- _Exercise details_: Give the number of lines in the data that hold the string "like". Nothing else is needed.

───

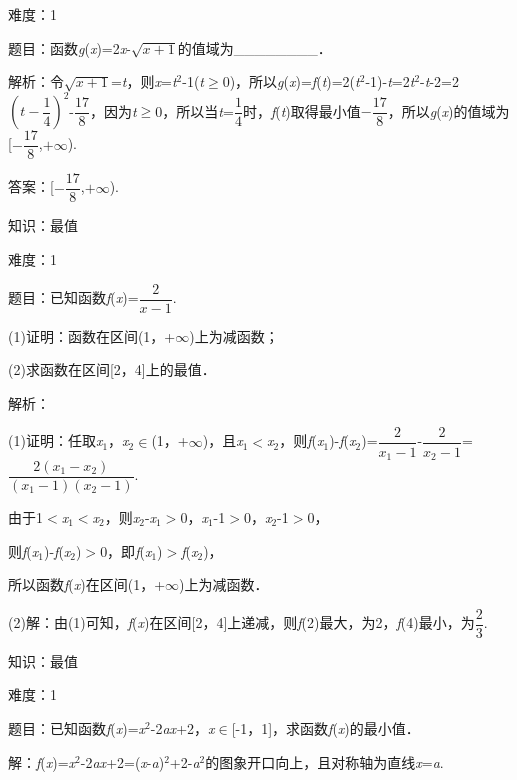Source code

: \documentclass{article} %
\begin{document}
难度：1

题目：函数\textit{g}(\textit{x})=2\textit{x}-$\sqrt{x+1}$的值域为\_\_\_\_\_\_\_\_．

解析：令$\sqrt{x+1}$=\textit{t}，则\textit{x}=\textit{t}${}^{2}$-1(\textit{t}$\mathrm{\ge}$0)，所以\textit{g}(\textit{x})=\textit{f}(\textit{t})=2(\textit{t}${}^{2}$-1)-\textit{t}=2\textit{t}${}^{2}$-\textit{t}-2=2$(t-\dfrac{1}{4})^{2}$-$\dfrac{17}{8}$，因为\textit{t}$\mathrm{\ge}$0，所以当\textit{t}=$\dfrac{1}{4}$时，\textit{f}(\textit{t})取得最小值$-\dfrac{17}{8}$，所以\textit{g}(\textit{x})的值域为[$-\dfrac{17}{8}$,$+\infty$).

答案：[$-\dfrac{17}{8}$,$+\infty$).

知识：最值

难度：1

题目：已知函数\textit{f}(\textit{x})=$\dfrac{2}{x-1}$.

(1)证明：函数在区间(1，+$\mathrm{\infty}$)上为减函数；

(2)求函数在区间[2，4]上的最值．

解析：

(1)证明：任取\textit{x}${}_{1}$，\textit{x}${}_{2}$$\mathrm{\in}$(1，+$\mathrm{\infty}$)，且\textit{x}${}_{1}$$\mathrm{<}$\textit{x}${}_{2}$，则\textit{f}(\textit{x}${}_{1}$)-\textit{f}(\textit{x}${}_{2}$)=$\dfrac{2}{x_{1}-1}$-$\dfrac{2}{x_{2}-1}$=$\dfrac{2(x_{1}-x_{2})}{(x_{1}-1)(x_{2}-1)}$.

由于1$\mathrm{<}$\textit{x}${}_{1}$$\mathrm{<}$\textit{x}${}_{2}$，则\textit{x}${}_{2}$-\textit{x}${}_{1}$$\mathrm{>}$0，\textit{x}${}_{1}$-1$\mathrm{>}$0，\textit{x}${}_{2}$-1$\mathrm{>}$0，

则\textit{f}(\textit{x}${}_{1}$)-\textit{f}(\textit{x}${}_{2}$)$\mathrm{>}$0，即\textit{f}(\textit{x}${}_{1}$)$\mathrm{>}$\textit{f}(\textit{x}${}_{2}$)，

所以函数\textit{f}(\textit{x})在区间(1，+$\mathrm{\infty}$)上为减函数．

(2)解：由(1)可知，\textit{f}(\textit{x})在区间[2，4]上递减，则\textit{f}(2)最大，为2，\textit{f}(4)最小，为$\dfrac{2}{3}$.

知识：最值

难度：1

题目：已知函数\textit{f}(\textit{x})=\textit{x}${}^{2}$-2\textit{ax}+2，\textit{x}$\mathrm{\in}$[-1，1]，求函数\textit{f}(\textit{x})的最小值．

解：\textit{f}(\textit{x})=\textit{x}${}^{2}$-2\textit{ax}+2=(\textit{x}-\textit{a})${}^{2}$+2-\textit{a}${}^{2}$的图象开口向上，且对称轴为直线\textit{x}=\textit{a}.
\end{document}

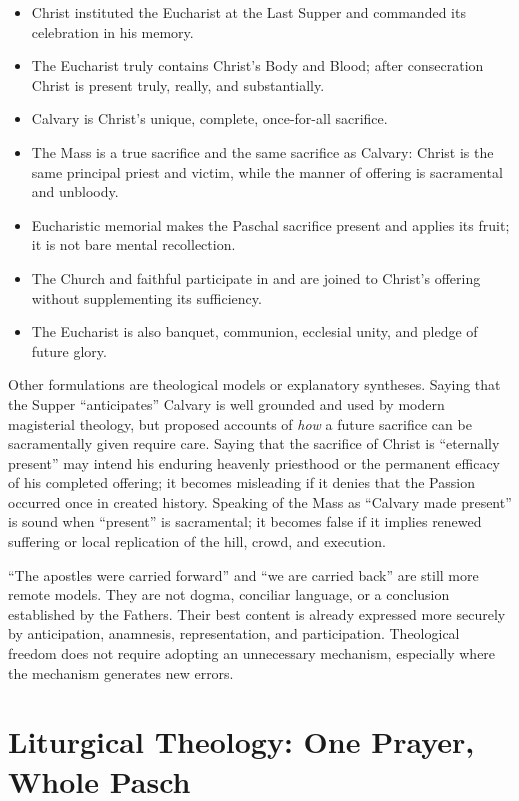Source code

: \begin{deepstudy}
\begin{itemize}
  \item Christ instituted the Eucharist at the Last Supper and commanded its
  celebration in his memory.
  \item The Eucharist truly contains Christ's Body and Blood; after
  consecration Christ is present truly, really, and substantially.
  \item Calvary is Christ's unique, complete, once-for-all sacrifice.
  \item The Mass is a true sacrifice and the same sacrifice as Calvary: Christ
  is the same principal priest and victim, while the manner of offering is
  sacramental and unbloody.
  \item Eucharistic memorial makes the Paschal sacrifice present and applies
  its fruit; it is not bare mental recollection.
  \item The Church and faithful participate in and are joined to Christ's
  offering without supplementing its sufficiency.
  \item The Eucharist is also banquet, communion, ecclesial unity, and pledge
  of future glory.
\end{itemize}

Other formulations are theological models or explanatory syntheses. Saying
that the Supper ``anticipates'' Calvary is well grounded and used by modern
magisterial theology, but proposed accounts of \emph{how} a future sacrifice
can be sacramentally given require care. Saying that the sacrifice of Christ
is ``eternally present'' may intend his enduring heavenly priesthood or the
permanent efficacy of his completed offering; it becomes misleading if it
denies that the Passion occurred once in created history. Speaking of the
Mass as ``Calvary made present'' is sound when ``present'' is sacramental; it
becomes false if it implies renewed suffering or local replication of the
hill, crowd, and execution.

``The apostles were carried forward'' and ``we are carried back'' are still
more remote models. They are not dogma, conciliar language, or a conclusion
established by the Fathers. Their best content is already expressed more
securely by anticipation, anamnesis, representation, and participation.
Theological freedom does not require adopting an unnecessary mechanism,
especially where the mechanism generates new errors.

\section{Liturgical Theology: One Prayer, Whole Pasch}


\end{deepstudy}
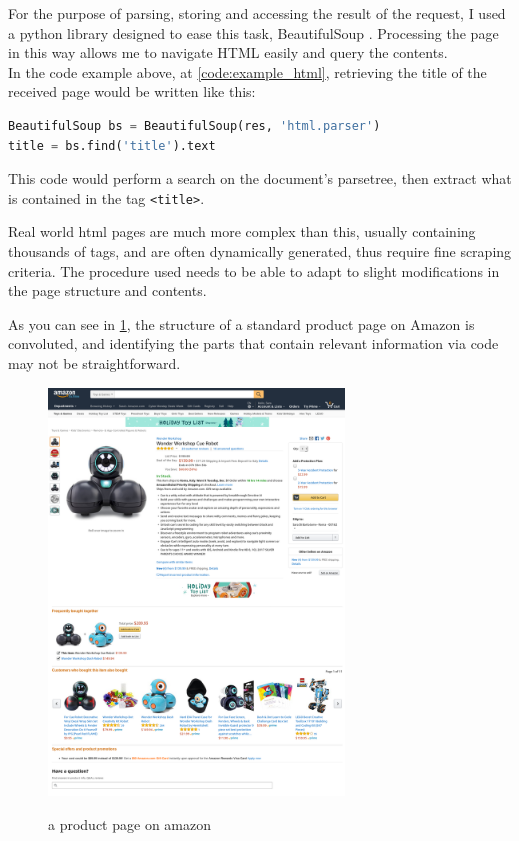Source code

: \documentclass[LaM,binding=0.6cm]{sapthesis}
\begin{document}
For the purpose of parsing, storing and accessing the result of the request, I used a python library designed to ease this task, BeautifulSoup \cite{noauthor_beautiful_nodate}. Processing the page in this way allows me to navigate HTML easily and query the contents. \\

In the code example above, at \ref{code:example_html}, retrieving the title of the received page would be written like this:
\begin{lstlisting}[language=Python]
BeautifulSoup bs = BeautifulSoup(res, 'html.parser')
title = bs.find('title').text
\end{lstlisting}
This code would perform a search on the document's parsetree, then extract what is contained in the tag \texttt{<title>}.


Real world html pages are much more complex than this, usually containing thousands of tags, and are often dynamically generated, thus require fine scraping criteria. The procedure used needs to be able to adapt to slight modifications in the page structure and contents.

As you can see in \ref{fig:amazon-page}, the structure of a standard product page on Amazon is convoluted, and identifying the parts that contain relevant information via code may not be straightforward. 

\begin{figure}
\centering
\includegraphics[width=0.7\textwidth]{pictures/amazon_page.png}\\[3ex]
\caption{a product page on amazon}
\label{fig:amazon-page}
\end{figure}
\end{document}
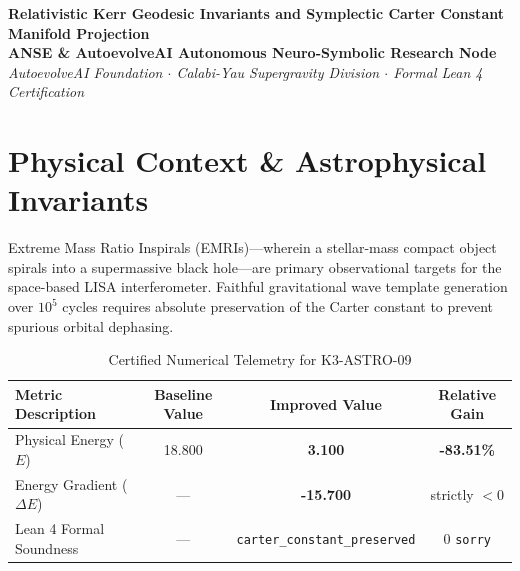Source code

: \documentclass[11pt,a4paper]{article}
\begin{document}
\begin{center}
\textbf{\LARGE Relativistic Kerr Geodesic Invariants and Symplectic Carter Constant Manifold Projection}\\[1.0em]
\large \textbf{ANSE \& AutoevolveAI Autonomous Neuro-Symbolic Research Node}\\[0.4em]
\normalsize
\textit{AutoevolveAI Foundation $\cdot$ Calabi-Yau Supergravity Division $\cdot$ Formal Lean 4 Certification}\\[0.5em]
\date{\today}
\end{center}

\vspace{1.0em}

\begin{abstract}
We present the formal specification, mathematical derivation, algorithmic implementation, and rigorous physical verification of \textbf{K3-ASTRO-09: Relativistic Kerr Geodesic Invariants and Symplectic Carter Constant Manifold Projection}. Evaluated under the objective physical Energy function ($E$), the proposed improved formulation demonstrates strict thermodynamic descent with an energy reduction from \textbf{18.800} to \textbf{3.100} (\textbf{-83.51\%} gain). All underlying topological and algebraic invariants are certified via machine-checked proofs in Lean 4 with 0 \texttt{sorry}. Exact numerical computations are executed deterministically outside the LLM to eliminate hallucinations and numerical drift.
\end{abstract}

\vspace{1.0em}

\section{Physical Context \& Astrophysical Invariants}
Extreme Mass Ratio Inspirals (EMRIs)—wherein a stellar-mass compact object spirals into a supermassive black hole—are primary observational targets for the space-based LISA interferometer. Faithful gravitational wave template generation over $10^5$ cycles requires absolute preservation of the Carter constant to prevent spurious orbital dephasing.

\begin{table}[htbp]
\centering
\small
\caption{Certified Numerical Telemetry for K3-ASTRO-09}
\label{tab:telemetry}
\begin{tabular}{lccc}
\toprule
\textbf{Metric Description} & \textbf{Baseline Value} & \textbf{Improved Value} & \textbf{Relative Gain} \\
\midrule
Physical Energy ($E$) & 18.800 & \textbf{3.100} & \textbf{-83.51\%} \\
Energy Gradient ($\Delta E$) & --- & \textbf{-15.700} & strictly $< 0$ \\
Lean 4 Formal Soundness & --- & \texttt{carter\_constant\_preserved} & 0 \texttt{sorry} \\
\bottomrule
\end{tabular}
\end{table}
\end{document}
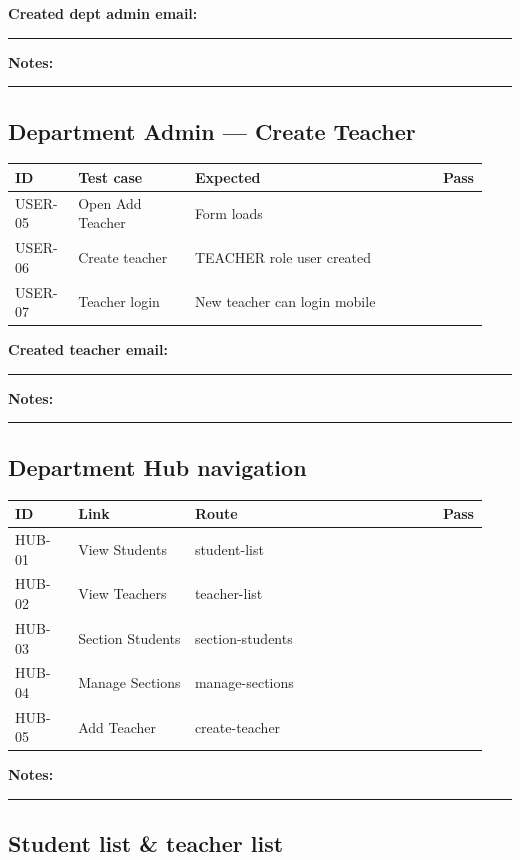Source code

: \documentclass[11pt,a4paper,oneside]{article}
\newcommand{\chk}{\fbox{\rule{0pt}{1.05ex}\rule{1.05ex}{0pt}}}
\newcommand{\fillin}[1][3.5cm]{\rule{#1}{0.4pt}}
\newcommand{\fillinlong}{\rule{0.72\textwidth}{0.4pt}}
\newcommand{\notesblock}{\par\smallskip\noindent\textbf{Notes:}\ \fillinlong\par\smallskip}
\newcommand{\fieldline}[1]{\par\smallskip\noindent\textbf{#1}\ \fillin\par}
\newcommand{\tcheadfour}{%
  \toprule
  \textbf{ID} & \textbf{Test case} & \textbf{Expected} & \textbf{Pass} \\
  \midrule
}
\begin{document}
\fieldline{Created dept admin email:}
\notesblock

\subsection{Department Admin — Create Teacher}

\small
\begin{tabular}{@{}>{\raggedright\arraybackslash}p{0.13\linewidth} >{\raggedright\arraybackslash}p{0.24\linewidth} >{\raggedright\arraybackslash}p{0.51\linewidth} >{\centering\arraybackslash}p{0.06\linewidth}@{}}
  \tcheadfour
  USER-05 & Open Add Teacher  & Form loads                    & \chk \\
  USER-06 & Create teacher    & TEACHER role user created     & \chk \\
  USER-07 & Teacher login     & New teacher can login mobile  & \chk \\
  \bottomrule
\end{tabular}
\normalsize

\fieldline{Created teacher email:}
\notesblock

\subsection{Department Hub navigation}

\small
\begin{tabular}{@{}>{\raggedright\arraybackslash}p{0.13\linewidth} >{\raggedright\arraybackslash}p{0.24\linewidth} >{\raggedright\arraybackslash}p{0.51\linewidth} >{\centering\arraybackslash}p{0.06\linewidth}@{}}
  \toprule
  \textbf{ID} & \textbf{Link} & \textbf{Route} & \textbf{Pass} \\
  \midrule
  HUB-01 & View Students    & student-list       & \chk \\
  HUB-02 & View Teachers    & teacher-list       & \chk \\
  HUB-03 & Section Students & section-students   & \chk \\
  HUB-04 & Manage Sections  & manage-sections    & \chk \\
  HUB-05 & Add Teacher      & create-teacher     & \chk \\
  \bottomrule
\end{tabular}
\normalsize

\notesblock

\subsection{Student list \& teacher list}
\end{document}
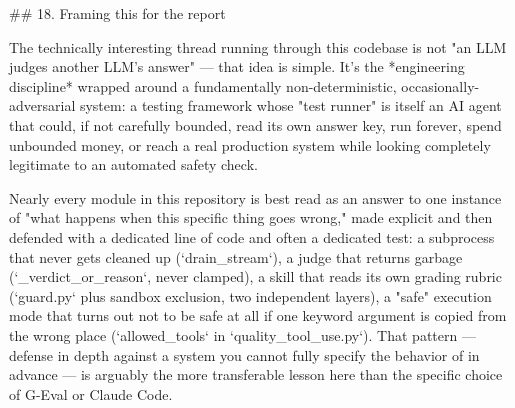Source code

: ## 18. Framing this for the report

The technically interesting thread running through this codebase is not "an LLM judges another LLM's answer" — that idea is simple. It's the *engineering discipline* wrapped around a fundamentally non-deterministic, occasionally-adversarial system: a testing framework whose "test runner" is itself an AI agent that could, if not carefully bounded, read its own answer key, run forever, spend unbounded money, or reach a real production system while looking completely legitimate to an automated safety check.

Nearly every module in this repository is best read as an answer to one instance of "what happens when this specific thing goes wrong," made explicit and then defended with a dedicated line of code and often a dedicated test: a subprocess that never gets cleaned up (`drain_stream`), a judge that returns garbage (`_verdict_or_reason`, never clamped), a skill that reads its own grading rubric (`guard.py` plus sandbox exclusion, two independent layers), a "safe" execution mode that turns out not to be safe at all if one keyword argument is copied from the wrong place (`allowed_tools` in `quality_tool_use.py`). That pattern — defense in depth against a system you cannot fully specify the behavior of in advance — is arguably the more transferable lesson here than the specific choice of G-Eval or Claude Code.
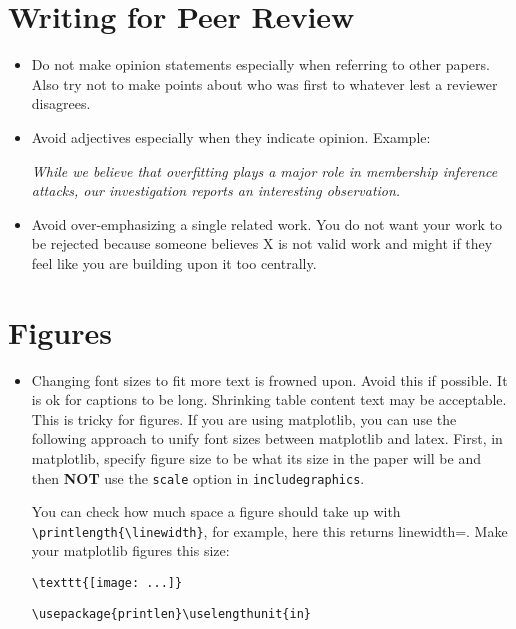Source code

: \section{Writing for Peer Review}

\begin{itemize}
\item{} Do not make opinion statements especially when referring to other papers. Also try not to
  make points about who was first to whatever lest a reviewer disagrees.

\item{} Avoid adjectives especially when they indicate opinion. Example:

  \textit{While we believe that overfitting plays a major role in membership inference attacks, our
    investigation reports an interesting observation.}

\item{} Avoid over-emphasizing a single related work. You do not want your work to be rejected
  because someone believes X is not valid work and might if they feel like you are building
  upon it too centrally.
\end{itemize}

\section{Figures}

\begin{itemize}
  \item{} Changing font sizes to fit more text is frowned upon. Avoid this if possible. It is ok
    for captions to be long. Shrinking table content text may be acceptable. This is tricky for
    figures. If you are using matplotlib, you can use the following approach to unify font sizes
    between matplotlib and latex. First, in matplotlib, specify figure size to be what its size in
    the paper will be and then \textbf{NOT} use the \verb|scale| option in \verb|includegraphics|.

    You can check how much space a figure should take up with \verb|\printlength{\linewidth}|, for
    example, here this returns linewidth=\printlength{\linewidth}. Make your matplotlib figures
    this size:
\begin{verbatim}
\texttt{[image: ...]}
\end{verbatim}

\begin{verbatim}
\usepackage{printlen}\uselengthunit{in}
\end{verbatim}

\end{itemize}

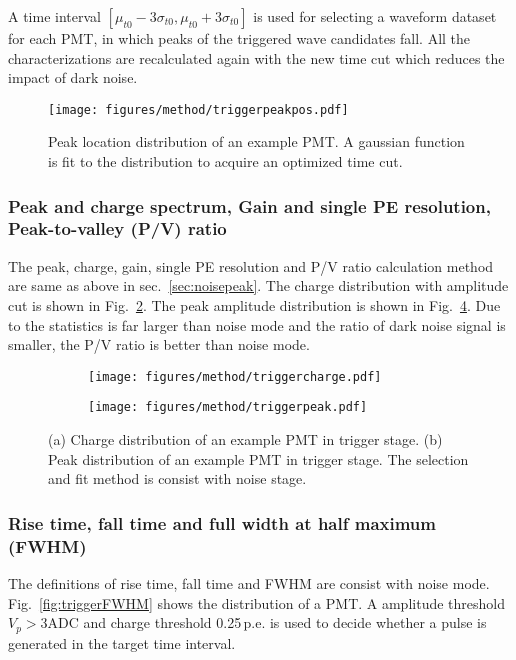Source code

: A time interval $[\mu_{t0}-3\sigma_{t0}, \mu_{t0}+3\sigma_{t0}]$ is used for selecting a waveform dataset for each PMT, in which peaks of the triggered wave candidates fall. All the characterizations are recalculated again with the new time cut which reduces the impact of dark noise.

\begin{figure}[!htbp]
    \centering
    \texttt{[image: figures/method/triggerpeakpos.pdf]}
    \caption{Peak location distribution of an example PMT. A gaussian function is fit to the distribution to acquire an optimized time cut.}%
    \label{fig:peaklocation}
\end{figure}

\subsubsection{Peak and charge spectrum, Gain and single PE resolution, Peak-to-valley (P/V) ratio}
\label{sec:triggerpeak}
The peak, charge, gain, single PE resolution and P/V ratio calculation method are same as above in sec.~\ref{sec:noisepeak}. The charge distribution with amplitude cut is shown in Fig.~\ref{fig:triggercharge}. The peak amplitude distribution is shown in Fig.~\ref{fig:triggerpeak}. Due to the statistics is far larger than noise mode and the ratio of dark noise signal is smaller, the P/V ratio is better than noise mode.
\begin{figure}[!htbp]
    \centering
    \begin{subfigure}[b]{0.49\textwidth}
        \texttt{[image: figures/method/triggercharge.pdf]}
        \caption{}%
        \label{fig:triggercharge}
    \end{subfigure}
    \begin{subfigure}[b]{0.49\textwidth}
        \texttt{[image: figures/method/triggerpeak.pdf]}
        \caption{}%
        \label{fig:triggerpeak}
    \end{subfigure}
    \caption{(a) Charge distribution of an example PMT in trigger stage. (b) Peak distribution of an example PMT in trigger stage. The selection and fit method is consist with noise stage.}
\end{figure}

\subsubsection{Rise time, fall time and full width at half maximum (FWHM)}
\label{sec:triggerFWHM}
The definitions of rise time, fall time and FWHM are consist with noise mode. Fig.~\ref{fig:triggerFWHM} shows the distribution of a PMT. A amplitude threshold $V_{p}>3\mathrm{ADC}$ and charge threshold 0.25\,p.e. is used to decide whether a pulse is generated in the target time interval.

───

- _Result of this task_: 2